# Required work
Every line between the top of the data below and the line with "To state the", both ends included, must be retyped exactly.
======== Supplied material
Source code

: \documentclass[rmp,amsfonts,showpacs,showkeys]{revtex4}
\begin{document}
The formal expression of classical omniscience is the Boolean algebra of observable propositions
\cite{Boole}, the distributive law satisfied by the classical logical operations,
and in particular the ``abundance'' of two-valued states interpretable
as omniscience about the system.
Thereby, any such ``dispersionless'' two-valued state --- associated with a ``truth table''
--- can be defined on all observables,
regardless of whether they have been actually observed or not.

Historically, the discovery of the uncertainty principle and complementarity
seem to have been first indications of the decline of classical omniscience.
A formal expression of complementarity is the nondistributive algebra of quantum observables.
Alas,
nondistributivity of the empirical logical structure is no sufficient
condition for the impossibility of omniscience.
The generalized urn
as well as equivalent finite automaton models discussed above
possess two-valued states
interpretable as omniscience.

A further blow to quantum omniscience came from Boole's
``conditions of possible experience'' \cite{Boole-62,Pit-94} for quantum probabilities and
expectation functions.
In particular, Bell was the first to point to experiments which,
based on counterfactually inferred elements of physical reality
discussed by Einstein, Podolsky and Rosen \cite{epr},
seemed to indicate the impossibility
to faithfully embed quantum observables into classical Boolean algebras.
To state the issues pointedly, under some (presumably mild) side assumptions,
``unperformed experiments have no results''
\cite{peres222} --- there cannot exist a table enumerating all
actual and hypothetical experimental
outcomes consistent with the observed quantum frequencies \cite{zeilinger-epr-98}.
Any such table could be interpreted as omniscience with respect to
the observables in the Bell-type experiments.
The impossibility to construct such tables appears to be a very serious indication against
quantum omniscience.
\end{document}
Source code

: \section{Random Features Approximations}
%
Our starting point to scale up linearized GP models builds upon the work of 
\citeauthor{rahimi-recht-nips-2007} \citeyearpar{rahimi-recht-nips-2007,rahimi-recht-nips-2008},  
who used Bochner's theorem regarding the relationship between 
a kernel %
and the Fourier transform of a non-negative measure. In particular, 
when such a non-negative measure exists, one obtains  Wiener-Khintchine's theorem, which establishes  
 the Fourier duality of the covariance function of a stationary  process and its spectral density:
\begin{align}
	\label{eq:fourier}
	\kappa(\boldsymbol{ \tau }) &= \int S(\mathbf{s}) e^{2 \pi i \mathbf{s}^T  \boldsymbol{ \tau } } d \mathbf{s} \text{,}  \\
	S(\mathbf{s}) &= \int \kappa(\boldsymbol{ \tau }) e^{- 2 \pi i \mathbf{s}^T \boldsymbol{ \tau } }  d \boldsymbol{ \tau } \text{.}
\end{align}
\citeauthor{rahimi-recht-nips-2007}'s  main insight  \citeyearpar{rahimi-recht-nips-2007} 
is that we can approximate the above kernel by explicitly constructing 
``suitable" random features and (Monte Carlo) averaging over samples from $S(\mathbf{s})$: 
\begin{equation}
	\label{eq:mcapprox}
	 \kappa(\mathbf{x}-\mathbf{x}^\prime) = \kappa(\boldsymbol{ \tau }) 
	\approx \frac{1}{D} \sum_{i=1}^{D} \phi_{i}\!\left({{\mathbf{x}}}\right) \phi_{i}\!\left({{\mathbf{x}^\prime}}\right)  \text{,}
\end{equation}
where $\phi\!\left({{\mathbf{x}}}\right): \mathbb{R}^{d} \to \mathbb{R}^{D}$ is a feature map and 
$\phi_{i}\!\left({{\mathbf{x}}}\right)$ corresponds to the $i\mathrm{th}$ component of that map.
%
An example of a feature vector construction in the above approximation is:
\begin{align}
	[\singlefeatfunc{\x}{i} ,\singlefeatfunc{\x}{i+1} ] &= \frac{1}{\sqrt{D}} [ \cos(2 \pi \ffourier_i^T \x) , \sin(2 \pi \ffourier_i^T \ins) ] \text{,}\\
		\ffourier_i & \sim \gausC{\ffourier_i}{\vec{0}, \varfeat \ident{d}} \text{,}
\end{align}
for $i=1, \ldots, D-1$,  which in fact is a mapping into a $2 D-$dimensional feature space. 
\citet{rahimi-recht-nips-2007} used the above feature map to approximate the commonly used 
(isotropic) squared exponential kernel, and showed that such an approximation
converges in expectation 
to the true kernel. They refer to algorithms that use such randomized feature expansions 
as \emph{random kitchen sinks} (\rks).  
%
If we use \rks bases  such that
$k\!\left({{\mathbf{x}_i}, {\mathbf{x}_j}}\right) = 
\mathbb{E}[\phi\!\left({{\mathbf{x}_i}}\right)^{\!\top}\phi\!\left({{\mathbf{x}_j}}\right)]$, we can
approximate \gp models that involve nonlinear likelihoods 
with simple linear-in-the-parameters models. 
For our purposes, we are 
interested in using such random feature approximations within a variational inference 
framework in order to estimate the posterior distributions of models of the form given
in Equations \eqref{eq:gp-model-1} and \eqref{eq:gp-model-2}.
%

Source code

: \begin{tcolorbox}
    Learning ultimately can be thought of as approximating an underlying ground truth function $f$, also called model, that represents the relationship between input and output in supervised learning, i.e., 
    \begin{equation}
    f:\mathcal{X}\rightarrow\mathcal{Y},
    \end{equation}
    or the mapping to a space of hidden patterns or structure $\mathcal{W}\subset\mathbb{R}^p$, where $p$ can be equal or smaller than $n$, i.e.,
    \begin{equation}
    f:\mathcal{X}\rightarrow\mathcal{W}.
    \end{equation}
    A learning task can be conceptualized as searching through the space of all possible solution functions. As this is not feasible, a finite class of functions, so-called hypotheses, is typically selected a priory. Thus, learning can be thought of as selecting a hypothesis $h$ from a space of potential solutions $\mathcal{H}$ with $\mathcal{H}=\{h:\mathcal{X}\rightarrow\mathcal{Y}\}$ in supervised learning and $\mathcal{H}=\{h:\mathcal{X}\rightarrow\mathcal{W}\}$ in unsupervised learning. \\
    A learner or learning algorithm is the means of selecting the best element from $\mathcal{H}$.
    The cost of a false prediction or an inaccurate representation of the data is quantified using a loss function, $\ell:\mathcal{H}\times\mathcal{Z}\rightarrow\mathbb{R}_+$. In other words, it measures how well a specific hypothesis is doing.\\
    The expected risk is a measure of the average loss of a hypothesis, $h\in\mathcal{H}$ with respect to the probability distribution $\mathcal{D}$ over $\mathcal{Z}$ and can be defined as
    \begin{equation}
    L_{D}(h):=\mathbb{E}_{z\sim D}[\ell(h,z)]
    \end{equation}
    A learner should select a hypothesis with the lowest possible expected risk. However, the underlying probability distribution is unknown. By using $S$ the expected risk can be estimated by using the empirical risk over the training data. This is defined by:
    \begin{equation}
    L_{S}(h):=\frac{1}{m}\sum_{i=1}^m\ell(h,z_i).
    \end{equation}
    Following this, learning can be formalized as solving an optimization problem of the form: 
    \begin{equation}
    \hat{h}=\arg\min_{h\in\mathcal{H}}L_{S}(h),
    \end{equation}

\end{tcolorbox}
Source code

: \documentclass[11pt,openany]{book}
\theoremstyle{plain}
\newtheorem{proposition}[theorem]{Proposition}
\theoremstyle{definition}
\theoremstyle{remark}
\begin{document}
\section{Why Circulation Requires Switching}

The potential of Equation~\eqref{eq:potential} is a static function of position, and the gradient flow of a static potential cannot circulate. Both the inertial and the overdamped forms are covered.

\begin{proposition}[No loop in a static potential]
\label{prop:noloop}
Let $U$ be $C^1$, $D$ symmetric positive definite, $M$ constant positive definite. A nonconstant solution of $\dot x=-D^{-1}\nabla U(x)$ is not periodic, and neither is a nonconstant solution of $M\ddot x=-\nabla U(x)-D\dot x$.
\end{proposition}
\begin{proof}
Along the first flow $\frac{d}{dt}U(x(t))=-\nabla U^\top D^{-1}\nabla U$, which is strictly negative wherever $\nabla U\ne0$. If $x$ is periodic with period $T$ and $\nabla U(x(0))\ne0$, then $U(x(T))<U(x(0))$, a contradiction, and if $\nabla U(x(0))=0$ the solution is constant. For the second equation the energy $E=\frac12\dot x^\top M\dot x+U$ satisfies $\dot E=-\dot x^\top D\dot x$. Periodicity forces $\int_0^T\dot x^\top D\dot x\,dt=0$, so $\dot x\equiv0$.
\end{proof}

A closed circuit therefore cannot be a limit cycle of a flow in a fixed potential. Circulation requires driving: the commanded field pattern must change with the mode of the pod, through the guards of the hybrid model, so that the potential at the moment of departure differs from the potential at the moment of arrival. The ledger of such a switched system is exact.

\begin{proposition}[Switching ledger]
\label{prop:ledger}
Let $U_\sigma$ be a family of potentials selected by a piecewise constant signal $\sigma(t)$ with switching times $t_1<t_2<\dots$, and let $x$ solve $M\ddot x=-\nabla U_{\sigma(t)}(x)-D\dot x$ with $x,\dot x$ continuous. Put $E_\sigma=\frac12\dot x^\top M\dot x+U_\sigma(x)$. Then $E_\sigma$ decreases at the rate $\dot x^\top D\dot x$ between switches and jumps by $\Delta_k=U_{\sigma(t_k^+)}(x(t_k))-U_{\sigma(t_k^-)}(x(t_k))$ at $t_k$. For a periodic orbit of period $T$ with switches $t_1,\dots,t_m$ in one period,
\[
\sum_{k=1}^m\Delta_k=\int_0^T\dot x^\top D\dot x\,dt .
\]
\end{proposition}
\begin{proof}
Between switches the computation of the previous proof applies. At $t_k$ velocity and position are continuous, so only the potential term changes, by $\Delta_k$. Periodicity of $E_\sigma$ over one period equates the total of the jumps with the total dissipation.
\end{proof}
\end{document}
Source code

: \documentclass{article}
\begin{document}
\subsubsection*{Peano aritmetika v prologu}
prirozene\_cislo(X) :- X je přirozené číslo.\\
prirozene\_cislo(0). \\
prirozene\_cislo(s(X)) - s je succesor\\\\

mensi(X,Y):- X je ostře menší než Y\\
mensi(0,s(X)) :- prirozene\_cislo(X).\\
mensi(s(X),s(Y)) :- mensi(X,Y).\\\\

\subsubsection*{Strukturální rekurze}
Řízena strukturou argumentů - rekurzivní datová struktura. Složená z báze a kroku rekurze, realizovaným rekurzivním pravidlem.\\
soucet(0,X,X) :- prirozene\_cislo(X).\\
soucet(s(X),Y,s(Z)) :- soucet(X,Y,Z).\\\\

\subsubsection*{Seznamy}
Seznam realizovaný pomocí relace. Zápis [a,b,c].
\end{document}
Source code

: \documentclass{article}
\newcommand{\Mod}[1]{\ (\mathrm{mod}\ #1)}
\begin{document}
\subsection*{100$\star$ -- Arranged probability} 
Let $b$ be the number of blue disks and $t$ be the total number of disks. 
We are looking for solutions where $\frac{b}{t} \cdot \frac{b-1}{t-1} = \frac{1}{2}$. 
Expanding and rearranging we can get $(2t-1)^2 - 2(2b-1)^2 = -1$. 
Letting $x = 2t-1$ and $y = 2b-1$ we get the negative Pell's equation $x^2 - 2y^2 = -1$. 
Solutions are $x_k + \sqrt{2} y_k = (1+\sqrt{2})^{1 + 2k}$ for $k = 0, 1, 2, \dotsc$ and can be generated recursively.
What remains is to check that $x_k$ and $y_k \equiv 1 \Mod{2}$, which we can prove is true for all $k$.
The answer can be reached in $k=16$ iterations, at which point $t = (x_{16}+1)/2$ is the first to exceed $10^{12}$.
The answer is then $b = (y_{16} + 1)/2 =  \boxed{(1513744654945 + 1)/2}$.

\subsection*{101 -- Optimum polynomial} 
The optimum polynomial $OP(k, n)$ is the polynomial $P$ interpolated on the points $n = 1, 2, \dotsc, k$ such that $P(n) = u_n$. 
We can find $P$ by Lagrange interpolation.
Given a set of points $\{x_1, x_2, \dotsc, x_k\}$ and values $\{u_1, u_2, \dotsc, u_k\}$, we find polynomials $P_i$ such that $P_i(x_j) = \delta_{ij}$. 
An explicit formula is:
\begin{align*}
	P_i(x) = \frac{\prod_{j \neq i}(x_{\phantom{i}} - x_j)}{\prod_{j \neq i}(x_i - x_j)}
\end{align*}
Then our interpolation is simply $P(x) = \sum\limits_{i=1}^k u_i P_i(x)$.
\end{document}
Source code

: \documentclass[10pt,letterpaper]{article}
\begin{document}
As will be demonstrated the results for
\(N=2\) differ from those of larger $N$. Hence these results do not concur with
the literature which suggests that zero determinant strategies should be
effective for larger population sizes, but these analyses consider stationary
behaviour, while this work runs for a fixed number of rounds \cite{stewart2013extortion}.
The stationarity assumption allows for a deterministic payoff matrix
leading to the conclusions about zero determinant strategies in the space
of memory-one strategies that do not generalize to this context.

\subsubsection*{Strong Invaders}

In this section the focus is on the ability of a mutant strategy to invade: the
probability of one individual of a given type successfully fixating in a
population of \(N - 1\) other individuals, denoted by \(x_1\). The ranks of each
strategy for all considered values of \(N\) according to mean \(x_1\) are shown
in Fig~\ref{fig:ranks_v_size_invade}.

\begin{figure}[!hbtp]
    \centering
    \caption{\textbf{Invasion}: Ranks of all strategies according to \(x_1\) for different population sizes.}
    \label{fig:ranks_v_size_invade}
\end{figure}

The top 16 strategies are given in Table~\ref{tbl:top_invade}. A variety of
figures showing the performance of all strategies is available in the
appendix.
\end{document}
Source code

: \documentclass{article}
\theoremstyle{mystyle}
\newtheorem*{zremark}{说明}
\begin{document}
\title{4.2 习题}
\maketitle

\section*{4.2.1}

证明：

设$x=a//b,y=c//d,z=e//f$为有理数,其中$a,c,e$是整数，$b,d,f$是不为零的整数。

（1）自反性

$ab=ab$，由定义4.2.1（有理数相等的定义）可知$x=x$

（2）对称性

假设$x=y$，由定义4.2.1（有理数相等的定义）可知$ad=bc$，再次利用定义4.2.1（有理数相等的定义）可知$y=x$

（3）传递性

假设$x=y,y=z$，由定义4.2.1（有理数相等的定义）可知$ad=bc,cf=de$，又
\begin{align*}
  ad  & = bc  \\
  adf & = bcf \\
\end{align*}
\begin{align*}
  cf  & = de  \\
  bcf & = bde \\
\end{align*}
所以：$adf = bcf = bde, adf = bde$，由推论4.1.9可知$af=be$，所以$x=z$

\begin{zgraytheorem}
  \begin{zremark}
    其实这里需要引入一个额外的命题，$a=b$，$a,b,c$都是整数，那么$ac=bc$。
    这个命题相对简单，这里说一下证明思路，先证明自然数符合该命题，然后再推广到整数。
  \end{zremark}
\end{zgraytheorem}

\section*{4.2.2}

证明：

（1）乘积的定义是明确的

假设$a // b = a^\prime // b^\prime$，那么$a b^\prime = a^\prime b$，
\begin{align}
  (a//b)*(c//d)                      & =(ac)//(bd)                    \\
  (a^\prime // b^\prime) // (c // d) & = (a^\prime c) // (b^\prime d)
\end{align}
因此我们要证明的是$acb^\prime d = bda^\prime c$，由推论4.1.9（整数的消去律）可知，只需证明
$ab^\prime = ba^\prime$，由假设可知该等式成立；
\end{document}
================
# Solution to the problem
Source code

: \documentclass[rmp,amsfonts,showpacs,showkeys]{revtex4}
\begin{document}
The formal expression of classical omniscience is the Boolean algebra of observable propositions
\cite{Boole}, the distributive law satisfied by the classical logical operations,
and in particular the ``abundance'' of two-valued states interpretable
as omniscience about the system.
Thereby, any such ``dispersionless'' two-valued state --- associated with a ``truth table''
--- can be defined on all observables,
regardless of whether they have been actually observed or not.

Historically, the discovery of the uncertainty principle and complementarity
seem to have been first indications of the decline of classical omniscience.
A formal expression of complementarity is the nondistributive algebra of quantum observables.
Alas,
nondistributivity of the empirical logical structure is no sufficient
condition for the impossibility of omniscience.
The generalized urn
as well as equivalent finite automaton models discussed above
possess two-valued states
interpretable as omniscience.

A further blow to quantum omniscience came from Boole's
``conditions of possible experience'' \cite{Boole-62,Pit-94} for quantum probabilities and
expectation functions.
In particular, Bell was the first to point to experiments which,
based on counterfactually inferred elements of physical reality
discussed by Einstein, Podolsky and Rosen \cite{epr},
seemed to indicate the impossibility
to faithfully embed quantum observables into classical Boolean algebras.
To state the issues pointedly, under some (presumably mild) side assumptions,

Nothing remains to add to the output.